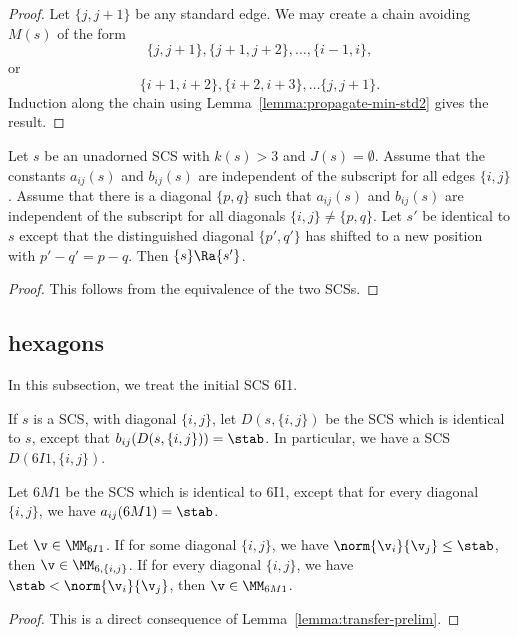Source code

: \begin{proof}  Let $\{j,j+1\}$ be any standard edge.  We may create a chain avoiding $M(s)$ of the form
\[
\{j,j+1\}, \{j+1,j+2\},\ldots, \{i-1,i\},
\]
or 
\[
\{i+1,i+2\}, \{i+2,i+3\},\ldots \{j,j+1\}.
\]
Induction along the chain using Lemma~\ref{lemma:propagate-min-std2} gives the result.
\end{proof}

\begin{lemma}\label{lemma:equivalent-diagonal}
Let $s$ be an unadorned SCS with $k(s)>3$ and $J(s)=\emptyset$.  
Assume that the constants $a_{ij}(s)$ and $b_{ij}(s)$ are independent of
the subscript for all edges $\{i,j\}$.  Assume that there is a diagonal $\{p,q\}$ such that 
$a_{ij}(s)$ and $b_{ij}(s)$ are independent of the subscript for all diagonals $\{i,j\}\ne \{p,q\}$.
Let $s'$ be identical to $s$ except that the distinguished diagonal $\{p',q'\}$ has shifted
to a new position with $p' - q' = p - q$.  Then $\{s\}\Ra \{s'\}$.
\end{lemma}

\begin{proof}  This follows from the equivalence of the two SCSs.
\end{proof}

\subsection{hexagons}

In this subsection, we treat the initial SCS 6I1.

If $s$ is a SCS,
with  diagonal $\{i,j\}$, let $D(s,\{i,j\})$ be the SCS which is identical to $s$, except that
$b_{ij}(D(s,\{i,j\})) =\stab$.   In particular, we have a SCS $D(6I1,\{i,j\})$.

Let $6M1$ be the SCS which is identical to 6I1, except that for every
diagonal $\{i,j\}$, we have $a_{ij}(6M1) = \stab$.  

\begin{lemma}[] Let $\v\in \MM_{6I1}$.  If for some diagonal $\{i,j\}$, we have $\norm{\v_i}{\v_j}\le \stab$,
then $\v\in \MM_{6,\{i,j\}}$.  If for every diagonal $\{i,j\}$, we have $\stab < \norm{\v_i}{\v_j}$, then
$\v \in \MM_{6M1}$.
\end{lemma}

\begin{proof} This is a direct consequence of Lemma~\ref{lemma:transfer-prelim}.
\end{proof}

===

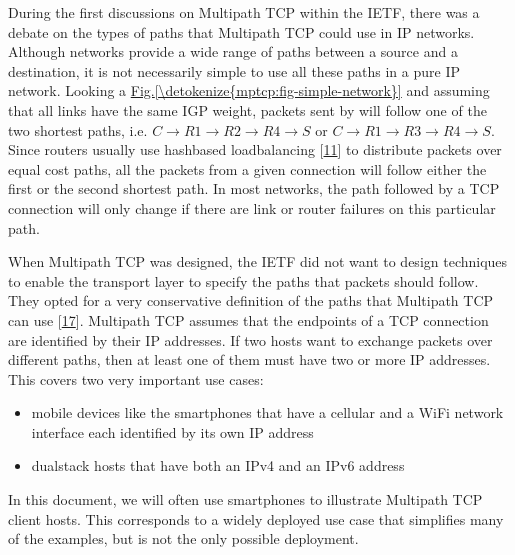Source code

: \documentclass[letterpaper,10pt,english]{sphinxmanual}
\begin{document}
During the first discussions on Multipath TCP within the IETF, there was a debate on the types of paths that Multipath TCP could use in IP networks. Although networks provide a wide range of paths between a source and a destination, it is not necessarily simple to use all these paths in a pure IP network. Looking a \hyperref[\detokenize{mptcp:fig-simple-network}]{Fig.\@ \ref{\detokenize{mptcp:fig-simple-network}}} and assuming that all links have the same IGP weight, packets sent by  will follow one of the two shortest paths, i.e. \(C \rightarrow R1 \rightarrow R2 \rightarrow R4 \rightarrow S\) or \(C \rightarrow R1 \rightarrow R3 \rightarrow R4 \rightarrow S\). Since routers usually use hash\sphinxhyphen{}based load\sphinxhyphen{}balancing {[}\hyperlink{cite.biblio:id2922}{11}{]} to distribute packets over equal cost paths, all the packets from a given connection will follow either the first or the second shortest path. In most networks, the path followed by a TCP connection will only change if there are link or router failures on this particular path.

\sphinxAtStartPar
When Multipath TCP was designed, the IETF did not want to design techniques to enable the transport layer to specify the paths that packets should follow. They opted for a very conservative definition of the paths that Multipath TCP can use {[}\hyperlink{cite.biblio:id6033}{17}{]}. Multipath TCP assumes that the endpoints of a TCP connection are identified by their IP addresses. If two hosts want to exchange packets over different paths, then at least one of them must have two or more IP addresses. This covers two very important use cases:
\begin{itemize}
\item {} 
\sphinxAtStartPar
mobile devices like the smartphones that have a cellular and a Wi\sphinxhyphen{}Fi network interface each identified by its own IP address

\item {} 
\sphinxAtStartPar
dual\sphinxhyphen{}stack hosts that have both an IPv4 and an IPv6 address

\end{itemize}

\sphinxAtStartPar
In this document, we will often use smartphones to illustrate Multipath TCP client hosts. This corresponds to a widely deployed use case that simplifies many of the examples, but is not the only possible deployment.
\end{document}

===

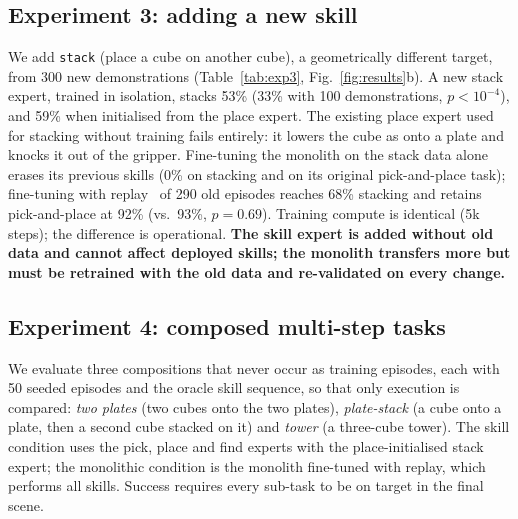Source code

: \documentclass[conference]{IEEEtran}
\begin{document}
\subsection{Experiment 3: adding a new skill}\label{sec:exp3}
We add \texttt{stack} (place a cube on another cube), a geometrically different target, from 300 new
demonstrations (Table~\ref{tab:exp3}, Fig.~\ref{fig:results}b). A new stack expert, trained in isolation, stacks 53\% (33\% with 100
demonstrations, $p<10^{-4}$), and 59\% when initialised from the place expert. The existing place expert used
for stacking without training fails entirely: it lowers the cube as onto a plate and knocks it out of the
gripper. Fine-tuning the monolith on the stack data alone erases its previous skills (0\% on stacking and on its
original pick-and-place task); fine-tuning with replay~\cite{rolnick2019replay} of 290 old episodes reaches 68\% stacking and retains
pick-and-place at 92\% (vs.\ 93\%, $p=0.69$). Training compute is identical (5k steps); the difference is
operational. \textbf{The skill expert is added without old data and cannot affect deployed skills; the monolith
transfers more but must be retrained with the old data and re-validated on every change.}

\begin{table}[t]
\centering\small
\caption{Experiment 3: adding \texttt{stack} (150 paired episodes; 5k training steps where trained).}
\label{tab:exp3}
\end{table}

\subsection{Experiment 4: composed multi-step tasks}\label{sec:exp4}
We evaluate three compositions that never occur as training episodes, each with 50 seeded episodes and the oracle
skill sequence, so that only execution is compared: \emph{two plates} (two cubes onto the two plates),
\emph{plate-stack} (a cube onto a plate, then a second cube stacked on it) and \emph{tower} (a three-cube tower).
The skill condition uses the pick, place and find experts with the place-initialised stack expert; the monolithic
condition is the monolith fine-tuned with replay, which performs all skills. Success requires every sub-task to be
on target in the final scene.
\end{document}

===

**What to produce**
The string "pick" marks the lines to return from the material. Copy each one.

**Response to this exercise**
original pick-and-place task); fine-tuning with replay~\cite{rolnick2019replay} of 290 old episodes reaches 68\% stacking and retains
pick-and-place at 92\% (vs.\ 93\%, $p=0.69$). Training compute is identical (5k steps); the difference is
The skill condition uses the pick, place and find experts with the place-initialised stack expert; the monolithic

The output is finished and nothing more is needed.